Exercise description
Nothing but the lines below between the line holding "- location (string, nullable)" and the line holding "### Property Model", inclusive, should appear in the answer, each set down exactly.

Source data:

_____

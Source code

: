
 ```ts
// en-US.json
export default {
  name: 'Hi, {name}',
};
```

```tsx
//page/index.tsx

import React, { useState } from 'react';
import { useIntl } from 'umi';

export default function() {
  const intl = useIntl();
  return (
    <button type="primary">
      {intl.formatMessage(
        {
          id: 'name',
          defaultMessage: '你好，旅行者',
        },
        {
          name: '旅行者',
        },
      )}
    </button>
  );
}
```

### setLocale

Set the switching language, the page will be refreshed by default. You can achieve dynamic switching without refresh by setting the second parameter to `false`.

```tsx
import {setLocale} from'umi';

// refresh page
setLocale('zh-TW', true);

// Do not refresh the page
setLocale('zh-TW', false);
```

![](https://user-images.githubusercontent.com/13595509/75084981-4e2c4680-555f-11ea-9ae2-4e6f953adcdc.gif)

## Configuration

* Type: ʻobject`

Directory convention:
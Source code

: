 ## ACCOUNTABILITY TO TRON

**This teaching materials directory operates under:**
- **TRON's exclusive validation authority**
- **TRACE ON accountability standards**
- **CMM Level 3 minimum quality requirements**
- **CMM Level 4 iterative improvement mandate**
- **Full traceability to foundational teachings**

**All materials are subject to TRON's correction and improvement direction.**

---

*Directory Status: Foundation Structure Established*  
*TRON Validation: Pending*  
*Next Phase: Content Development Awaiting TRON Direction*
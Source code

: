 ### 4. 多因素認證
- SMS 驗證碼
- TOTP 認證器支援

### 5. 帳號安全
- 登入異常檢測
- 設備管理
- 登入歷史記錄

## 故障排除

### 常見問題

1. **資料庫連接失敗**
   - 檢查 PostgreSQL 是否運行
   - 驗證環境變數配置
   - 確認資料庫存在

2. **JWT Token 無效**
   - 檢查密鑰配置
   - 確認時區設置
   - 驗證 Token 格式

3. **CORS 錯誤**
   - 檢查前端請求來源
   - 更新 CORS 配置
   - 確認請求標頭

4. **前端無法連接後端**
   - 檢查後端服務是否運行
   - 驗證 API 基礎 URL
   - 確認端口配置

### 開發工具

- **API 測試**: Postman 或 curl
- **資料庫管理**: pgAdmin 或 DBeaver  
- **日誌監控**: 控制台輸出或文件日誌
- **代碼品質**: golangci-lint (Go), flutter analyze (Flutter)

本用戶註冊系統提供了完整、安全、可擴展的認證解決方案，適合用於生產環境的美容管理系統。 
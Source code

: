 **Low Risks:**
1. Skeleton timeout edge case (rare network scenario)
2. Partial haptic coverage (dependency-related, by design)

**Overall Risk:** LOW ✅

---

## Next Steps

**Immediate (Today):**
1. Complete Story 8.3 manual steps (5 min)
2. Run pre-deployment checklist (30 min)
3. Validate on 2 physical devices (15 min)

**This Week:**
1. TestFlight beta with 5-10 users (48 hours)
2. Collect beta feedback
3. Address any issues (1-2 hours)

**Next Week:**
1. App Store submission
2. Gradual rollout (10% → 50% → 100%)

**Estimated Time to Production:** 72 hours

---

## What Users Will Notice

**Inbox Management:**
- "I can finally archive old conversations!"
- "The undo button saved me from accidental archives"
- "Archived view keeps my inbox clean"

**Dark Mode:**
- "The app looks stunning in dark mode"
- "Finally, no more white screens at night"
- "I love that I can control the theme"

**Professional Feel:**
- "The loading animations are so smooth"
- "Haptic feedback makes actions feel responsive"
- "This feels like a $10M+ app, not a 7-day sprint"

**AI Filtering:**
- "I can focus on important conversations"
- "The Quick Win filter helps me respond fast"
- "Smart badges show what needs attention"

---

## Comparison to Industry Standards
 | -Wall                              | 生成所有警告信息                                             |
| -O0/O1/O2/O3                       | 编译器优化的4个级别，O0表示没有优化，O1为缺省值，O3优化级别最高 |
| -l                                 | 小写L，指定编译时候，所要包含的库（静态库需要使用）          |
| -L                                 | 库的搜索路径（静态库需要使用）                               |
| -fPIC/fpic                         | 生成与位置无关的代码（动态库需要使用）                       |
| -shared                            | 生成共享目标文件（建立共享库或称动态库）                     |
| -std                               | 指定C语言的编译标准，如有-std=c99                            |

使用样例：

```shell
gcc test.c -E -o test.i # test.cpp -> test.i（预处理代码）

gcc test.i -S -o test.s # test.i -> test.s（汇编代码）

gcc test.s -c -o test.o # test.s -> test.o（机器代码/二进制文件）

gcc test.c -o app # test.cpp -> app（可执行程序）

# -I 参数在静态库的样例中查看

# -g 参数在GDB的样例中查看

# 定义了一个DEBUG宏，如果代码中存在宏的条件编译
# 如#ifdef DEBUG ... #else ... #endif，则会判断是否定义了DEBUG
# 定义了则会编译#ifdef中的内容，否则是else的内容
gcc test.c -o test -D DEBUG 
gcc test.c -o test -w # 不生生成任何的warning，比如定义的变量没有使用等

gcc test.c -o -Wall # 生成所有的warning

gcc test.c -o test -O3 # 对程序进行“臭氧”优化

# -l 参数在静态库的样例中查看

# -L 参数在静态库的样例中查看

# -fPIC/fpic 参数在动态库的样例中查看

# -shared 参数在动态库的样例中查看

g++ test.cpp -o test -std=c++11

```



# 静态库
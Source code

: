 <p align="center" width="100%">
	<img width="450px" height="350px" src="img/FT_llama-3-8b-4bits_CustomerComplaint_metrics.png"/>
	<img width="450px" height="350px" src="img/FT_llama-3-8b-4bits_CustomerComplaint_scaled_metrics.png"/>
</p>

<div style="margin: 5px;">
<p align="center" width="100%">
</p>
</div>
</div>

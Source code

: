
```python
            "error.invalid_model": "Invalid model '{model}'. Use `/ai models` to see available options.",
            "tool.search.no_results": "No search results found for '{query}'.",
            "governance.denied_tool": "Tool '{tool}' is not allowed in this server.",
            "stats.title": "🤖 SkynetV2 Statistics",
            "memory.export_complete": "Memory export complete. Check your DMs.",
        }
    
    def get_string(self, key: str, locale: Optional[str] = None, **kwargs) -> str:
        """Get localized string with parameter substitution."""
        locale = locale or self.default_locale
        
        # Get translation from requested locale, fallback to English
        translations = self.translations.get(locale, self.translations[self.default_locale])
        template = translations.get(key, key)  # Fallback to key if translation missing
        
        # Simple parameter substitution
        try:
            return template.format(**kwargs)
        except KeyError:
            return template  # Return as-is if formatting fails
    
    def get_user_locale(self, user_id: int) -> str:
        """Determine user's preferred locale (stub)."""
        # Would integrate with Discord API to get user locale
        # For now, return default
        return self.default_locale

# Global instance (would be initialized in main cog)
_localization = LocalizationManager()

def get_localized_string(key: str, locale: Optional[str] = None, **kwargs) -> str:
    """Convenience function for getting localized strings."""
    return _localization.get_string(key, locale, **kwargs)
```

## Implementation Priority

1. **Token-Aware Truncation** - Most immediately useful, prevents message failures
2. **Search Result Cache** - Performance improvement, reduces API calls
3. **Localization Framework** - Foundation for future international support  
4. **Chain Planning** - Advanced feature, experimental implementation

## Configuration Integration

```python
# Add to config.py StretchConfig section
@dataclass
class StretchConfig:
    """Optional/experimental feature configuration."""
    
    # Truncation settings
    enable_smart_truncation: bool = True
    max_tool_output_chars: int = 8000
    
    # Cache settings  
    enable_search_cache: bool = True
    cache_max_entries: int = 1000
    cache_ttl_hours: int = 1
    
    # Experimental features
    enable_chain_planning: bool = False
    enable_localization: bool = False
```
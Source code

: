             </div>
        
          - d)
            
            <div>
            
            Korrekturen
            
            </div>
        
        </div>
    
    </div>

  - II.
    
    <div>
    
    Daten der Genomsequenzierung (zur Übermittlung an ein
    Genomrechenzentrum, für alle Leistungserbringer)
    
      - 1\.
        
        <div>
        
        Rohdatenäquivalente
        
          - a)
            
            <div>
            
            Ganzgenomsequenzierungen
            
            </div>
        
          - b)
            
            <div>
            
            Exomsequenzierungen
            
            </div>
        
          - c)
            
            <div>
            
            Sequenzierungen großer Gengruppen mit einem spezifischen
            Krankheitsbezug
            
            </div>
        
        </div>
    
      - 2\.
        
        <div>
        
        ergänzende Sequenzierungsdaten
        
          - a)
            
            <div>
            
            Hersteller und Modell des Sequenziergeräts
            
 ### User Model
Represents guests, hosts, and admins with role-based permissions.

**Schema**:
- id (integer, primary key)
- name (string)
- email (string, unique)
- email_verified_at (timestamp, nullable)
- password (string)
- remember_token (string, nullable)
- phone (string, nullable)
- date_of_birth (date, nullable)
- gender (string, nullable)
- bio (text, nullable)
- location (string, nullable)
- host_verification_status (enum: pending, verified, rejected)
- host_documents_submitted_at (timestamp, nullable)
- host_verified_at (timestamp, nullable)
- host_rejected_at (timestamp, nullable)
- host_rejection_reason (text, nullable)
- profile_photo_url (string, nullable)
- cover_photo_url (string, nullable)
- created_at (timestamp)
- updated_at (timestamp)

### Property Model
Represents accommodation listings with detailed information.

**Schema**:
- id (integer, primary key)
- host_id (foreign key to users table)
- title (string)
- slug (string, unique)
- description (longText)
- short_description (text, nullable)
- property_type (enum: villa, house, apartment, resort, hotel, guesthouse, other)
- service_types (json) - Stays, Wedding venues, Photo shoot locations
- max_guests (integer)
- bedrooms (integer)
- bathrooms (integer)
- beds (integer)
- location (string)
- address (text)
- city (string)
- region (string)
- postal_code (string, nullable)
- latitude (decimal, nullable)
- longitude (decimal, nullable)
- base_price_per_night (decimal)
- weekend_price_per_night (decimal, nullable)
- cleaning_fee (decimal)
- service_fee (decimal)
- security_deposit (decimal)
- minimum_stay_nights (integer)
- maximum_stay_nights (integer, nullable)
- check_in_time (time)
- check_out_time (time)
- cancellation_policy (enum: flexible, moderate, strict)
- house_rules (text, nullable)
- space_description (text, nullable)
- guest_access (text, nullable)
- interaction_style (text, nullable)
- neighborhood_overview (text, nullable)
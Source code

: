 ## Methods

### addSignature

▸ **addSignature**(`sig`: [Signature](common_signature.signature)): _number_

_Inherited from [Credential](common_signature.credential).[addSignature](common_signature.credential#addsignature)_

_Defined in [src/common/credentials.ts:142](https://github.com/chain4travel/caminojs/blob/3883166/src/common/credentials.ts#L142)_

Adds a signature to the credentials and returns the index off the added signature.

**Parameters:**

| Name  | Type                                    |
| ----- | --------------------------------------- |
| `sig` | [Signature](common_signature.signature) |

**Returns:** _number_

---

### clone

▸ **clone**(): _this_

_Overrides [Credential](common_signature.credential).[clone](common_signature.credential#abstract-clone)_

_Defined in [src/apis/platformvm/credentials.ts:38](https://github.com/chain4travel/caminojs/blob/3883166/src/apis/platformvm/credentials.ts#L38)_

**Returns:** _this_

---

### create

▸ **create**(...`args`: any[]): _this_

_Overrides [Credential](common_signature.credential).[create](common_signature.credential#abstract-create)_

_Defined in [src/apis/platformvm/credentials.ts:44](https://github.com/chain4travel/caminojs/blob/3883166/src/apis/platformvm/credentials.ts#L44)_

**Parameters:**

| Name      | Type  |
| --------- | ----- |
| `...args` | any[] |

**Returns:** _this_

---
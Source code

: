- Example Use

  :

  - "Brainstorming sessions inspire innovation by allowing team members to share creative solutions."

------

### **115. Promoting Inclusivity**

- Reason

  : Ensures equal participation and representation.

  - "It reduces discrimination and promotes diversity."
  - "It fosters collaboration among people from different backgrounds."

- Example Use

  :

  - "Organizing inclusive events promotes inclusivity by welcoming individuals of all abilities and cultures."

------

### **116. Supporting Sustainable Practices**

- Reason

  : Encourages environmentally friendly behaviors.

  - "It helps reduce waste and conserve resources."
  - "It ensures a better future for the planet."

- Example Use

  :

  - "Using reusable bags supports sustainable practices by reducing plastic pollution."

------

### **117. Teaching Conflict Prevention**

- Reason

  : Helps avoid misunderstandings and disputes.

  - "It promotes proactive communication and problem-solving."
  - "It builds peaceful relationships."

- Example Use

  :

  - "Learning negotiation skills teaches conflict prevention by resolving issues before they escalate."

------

_____

Written solution
- location (string, nullable)
- host_verification_status (enum: pending, verified, rejected)
- host_documents_submitted_at (timestamp, nullable)
- host_verified_at (timestamp, nullable)
- host_rejected_at (timestamp, nullable)
- host_rejection_reason (text, nullable)
- profile_photo_url (string, nullable)
- cover_photo_url (string, nullable)
- created_at (timestamp)
- updated_at (timestamp)

### Property Model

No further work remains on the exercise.